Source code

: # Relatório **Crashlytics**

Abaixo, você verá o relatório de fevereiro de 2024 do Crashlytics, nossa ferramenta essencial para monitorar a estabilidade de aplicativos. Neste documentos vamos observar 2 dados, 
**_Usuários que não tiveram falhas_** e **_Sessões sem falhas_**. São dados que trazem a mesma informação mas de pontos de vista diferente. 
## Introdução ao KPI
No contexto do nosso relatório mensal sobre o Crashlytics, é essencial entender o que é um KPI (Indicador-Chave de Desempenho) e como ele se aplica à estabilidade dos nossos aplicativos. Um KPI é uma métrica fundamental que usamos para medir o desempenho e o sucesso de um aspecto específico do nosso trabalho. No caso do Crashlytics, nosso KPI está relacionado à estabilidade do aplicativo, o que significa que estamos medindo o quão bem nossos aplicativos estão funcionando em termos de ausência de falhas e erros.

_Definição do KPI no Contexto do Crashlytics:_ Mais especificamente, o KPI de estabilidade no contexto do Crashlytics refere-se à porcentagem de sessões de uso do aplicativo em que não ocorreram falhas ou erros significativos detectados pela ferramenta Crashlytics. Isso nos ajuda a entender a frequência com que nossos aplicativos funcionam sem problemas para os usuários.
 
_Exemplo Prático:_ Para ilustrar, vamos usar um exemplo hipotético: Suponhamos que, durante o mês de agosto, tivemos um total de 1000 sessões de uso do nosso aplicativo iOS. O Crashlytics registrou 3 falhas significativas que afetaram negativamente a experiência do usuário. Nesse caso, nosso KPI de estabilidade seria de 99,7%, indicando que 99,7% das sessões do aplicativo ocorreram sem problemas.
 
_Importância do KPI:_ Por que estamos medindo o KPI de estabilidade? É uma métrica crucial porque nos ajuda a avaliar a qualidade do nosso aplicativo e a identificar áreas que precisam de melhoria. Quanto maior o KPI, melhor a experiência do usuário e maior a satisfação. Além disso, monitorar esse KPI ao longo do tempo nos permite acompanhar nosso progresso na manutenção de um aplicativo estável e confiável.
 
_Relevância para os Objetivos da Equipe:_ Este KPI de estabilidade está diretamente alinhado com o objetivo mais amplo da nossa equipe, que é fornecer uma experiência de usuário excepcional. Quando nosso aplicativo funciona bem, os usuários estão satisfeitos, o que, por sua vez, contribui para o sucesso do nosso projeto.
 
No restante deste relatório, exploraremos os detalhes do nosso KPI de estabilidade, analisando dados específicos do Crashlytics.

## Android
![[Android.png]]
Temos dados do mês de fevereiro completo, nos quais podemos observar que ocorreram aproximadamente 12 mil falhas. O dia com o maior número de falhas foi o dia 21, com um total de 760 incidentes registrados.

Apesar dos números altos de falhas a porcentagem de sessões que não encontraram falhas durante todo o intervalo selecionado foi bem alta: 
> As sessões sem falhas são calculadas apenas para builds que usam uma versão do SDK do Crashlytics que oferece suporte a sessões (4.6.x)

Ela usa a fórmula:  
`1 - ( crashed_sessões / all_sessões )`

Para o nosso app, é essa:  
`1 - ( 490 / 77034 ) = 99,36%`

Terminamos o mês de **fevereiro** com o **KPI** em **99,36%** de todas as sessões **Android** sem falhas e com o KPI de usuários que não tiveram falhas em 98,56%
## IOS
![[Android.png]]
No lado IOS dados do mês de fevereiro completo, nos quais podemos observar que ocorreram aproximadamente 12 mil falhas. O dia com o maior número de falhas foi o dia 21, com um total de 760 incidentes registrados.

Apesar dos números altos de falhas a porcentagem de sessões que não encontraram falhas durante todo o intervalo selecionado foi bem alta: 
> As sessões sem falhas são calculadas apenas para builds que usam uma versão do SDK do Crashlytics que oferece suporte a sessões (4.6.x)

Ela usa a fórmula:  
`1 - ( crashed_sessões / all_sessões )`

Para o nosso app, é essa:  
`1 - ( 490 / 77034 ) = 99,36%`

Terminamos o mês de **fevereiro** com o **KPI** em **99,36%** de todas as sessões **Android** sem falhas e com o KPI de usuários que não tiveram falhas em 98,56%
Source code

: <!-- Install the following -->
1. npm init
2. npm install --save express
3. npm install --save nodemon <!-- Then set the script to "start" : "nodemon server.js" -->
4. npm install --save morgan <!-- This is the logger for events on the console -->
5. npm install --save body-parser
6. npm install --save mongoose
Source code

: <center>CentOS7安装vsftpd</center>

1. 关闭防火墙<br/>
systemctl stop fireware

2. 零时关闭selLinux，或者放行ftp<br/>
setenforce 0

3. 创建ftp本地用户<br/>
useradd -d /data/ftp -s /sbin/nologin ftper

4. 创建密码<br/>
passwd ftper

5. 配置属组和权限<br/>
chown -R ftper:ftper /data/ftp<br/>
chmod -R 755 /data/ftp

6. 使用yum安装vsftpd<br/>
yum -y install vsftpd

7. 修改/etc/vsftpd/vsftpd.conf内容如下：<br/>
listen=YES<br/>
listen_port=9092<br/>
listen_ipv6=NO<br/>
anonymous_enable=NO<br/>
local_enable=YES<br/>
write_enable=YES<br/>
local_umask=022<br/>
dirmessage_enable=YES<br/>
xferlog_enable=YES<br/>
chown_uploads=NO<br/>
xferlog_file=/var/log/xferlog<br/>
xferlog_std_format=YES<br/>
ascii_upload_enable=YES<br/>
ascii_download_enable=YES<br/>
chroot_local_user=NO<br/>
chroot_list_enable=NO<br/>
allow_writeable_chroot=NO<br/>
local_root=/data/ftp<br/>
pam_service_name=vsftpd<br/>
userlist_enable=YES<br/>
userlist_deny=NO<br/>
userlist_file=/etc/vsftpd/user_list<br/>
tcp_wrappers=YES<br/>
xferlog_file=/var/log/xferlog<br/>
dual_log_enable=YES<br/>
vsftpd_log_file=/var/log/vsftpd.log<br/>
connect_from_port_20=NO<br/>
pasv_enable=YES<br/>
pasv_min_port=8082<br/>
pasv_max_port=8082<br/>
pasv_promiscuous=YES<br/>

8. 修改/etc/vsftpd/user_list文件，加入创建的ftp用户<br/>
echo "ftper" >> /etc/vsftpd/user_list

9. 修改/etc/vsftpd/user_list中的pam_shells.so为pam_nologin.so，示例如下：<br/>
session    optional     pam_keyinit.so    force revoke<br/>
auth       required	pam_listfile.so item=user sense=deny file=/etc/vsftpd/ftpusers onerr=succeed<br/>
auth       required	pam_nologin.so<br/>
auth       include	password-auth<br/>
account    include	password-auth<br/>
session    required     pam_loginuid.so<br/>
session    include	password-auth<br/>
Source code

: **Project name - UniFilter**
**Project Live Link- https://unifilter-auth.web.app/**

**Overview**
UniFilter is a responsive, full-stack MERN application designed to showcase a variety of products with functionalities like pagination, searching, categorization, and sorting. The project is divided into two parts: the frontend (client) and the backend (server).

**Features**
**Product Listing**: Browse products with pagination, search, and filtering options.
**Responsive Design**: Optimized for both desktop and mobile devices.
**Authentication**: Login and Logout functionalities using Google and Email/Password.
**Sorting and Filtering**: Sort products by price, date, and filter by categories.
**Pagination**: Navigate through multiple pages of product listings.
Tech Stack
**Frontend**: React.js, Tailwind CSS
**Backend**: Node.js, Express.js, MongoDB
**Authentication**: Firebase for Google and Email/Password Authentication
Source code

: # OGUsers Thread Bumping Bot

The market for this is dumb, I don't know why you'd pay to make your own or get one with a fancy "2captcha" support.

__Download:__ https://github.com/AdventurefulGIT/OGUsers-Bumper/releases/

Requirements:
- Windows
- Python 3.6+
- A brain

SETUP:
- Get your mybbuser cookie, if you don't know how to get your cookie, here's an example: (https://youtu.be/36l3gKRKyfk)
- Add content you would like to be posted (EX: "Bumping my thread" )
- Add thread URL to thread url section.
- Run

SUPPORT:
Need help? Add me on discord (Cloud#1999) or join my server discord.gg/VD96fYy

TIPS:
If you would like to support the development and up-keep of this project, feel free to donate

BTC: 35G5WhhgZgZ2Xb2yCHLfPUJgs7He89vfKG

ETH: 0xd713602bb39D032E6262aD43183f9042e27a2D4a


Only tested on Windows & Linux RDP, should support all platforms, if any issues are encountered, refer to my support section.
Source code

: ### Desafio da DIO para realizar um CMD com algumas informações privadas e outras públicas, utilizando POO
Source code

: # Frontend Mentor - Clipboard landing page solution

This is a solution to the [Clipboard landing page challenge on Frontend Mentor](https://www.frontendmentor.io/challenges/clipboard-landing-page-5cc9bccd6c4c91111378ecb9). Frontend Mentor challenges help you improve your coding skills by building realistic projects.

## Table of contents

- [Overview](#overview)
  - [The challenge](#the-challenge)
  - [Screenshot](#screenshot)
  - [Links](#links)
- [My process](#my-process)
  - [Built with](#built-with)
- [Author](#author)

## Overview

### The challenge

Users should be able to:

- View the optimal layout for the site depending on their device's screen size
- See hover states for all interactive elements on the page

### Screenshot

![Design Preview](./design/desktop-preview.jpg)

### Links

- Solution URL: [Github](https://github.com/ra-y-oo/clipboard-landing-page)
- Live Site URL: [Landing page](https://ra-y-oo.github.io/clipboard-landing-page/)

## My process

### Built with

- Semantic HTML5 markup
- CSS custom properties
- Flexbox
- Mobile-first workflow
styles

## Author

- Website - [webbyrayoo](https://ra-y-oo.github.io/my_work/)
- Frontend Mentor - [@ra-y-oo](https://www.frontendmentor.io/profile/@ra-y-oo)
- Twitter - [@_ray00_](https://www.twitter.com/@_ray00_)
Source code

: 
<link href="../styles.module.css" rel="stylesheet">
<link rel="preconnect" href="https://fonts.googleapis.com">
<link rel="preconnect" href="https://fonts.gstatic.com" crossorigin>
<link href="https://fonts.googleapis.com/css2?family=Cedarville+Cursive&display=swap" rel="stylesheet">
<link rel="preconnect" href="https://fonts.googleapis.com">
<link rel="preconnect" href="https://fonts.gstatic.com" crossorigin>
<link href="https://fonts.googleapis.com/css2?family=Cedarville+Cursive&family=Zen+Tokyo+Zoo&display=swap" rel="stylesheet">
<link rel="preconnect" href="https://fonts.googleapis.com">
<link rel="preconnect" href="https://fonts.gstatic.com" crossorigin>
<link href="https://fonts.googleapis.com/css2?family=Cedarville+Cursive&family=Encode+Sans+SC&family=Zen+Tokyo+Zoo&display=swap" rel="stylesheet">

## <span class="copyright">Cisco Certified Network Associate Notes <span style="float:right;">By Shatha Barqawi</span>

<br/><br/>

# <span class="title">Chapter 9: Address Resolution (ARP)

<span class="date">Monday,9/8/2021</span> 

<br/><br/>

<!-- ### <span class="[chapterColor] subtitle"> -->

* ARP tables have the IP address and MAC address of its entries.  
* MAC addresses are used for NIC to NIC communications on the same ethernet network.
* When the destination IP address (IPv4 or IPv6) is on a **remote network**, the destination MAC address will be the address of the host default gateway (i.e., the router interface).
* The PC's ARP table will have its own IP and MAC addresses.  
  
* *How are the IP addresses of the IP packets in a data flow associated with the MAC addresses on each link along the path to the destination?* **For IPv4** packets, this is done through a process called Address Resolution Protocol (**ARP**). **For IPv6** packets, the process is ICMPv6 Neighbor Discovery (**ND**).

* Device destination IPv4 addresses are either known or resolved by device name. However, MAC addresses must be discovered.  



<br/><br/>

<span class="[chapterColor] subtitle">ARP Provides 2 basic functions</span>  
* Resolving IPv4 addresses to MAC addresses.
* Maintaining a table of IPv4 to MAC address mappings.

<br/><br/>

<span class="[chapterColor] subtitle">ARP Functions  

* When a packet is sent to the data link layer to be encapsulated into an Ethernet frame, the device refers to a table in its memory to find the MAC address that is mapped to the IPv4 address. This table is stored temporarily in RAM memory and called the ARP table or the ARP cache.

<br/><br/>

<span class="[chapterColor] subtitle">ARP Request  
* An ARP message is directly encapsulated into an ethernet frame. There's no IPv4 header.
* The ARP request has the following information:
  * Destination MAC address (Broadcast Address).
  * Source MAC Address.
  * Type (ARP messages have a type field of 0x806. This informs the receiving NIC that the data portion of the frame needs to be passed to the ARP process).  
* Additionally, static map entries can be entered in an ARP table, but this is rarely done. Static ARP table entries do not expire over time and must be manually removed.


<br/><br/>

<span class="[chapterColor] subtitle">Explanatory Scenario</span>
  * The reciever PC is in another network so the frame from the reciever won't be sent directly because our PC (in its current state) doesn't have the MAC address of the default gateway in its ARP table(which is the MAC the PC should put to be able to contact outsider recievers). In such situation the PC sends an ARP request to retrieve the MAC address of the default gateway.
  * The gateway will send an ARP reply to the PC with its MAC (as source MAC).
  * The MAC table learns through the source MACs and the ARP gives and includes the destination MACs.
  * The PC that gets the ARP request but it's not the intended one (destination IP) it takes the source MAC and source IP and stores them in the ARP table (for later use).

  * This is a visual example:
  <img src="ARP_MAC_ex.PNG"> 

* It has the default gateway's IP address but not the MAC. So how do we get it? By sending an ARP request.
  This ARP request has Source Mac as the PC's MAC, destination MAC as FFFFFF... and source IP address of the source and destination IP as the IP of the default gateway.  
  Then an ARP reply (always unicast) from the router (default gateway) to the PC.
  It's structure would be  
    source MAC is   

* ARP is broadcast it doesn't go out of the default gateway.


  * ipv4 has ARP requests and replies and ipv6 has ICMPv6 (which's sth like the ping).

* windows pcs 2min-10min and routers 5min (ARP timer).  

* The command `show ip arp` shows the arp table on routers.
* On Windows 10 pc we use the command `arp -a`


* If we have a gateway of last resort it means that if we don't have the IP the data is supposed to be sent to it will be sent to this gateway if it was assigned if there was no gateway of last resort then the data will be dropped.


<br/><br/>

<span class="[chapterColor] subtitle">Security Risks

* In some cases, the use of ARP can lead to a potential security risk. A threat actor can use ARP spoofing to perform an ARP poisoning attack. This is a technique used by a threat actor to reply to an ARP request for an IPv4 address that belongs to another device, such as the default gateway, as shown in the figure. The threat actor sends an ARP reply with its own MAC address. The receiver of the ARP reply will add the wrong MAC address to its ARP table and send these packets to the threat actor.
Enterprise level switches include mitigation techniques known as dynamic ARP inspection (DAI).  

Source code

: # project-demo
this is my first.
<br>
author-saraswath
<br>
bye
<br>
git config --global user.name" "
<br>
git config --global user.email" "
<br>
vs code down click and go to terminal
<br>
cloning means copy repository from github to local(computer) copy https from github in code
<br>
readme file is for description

## What is required
Please restate, word for word, the lines of the entries that run from the first line through the one holding "para os usuários.", and add nothing.

## The answer
Source code

: # Relatório **Crashlytics**

Abaixo, você verá o relatório de fevereiro de 2024 do Crashlytics, nossa ferramenta essencial para monitorar a estabilidade de aplicativos. Neste documentos vamos observar 2 dados, 
**_Usuários que não tiveram falhas_** e **_Sessões sem falhas_**. São dados que trazem a mesma informação mas de pontos de vista diferente. 
## Introdução ao KPI
No contexto do nosso relatório mensal sobre o Crashlytics, é essencial entender o que é um KPI (Indicador-Chave de Desempenho) e como ele se aplica à estabilidade dos nossos aplicativos. Um KPI é uma métrica fundamental que usamos para medir o desempenho e o sucesso de um aspecto específico do nosso trabalho. No caso do Crashlytics, nosso KPI está relacionado à estabilidade do aplicativo, o que significa que estamos medindo o quão bem nossos aplicativos estão funcionando em termos de ausência de falhas e erros.

_Definição do KPI no Contexto do Crashlytics:_ Mais especificamente, o KPI de estabilidade no contexto do Crashlytics refere-se à porcentagem de sessões de uso do aplicativo em que não ocorreram falhas ou erros significativos detectados pela ferramenta Crashlytics. Isso nos ajuda a entender a frequência com que nossos aplicativos funcionam sem problemas para os usuários.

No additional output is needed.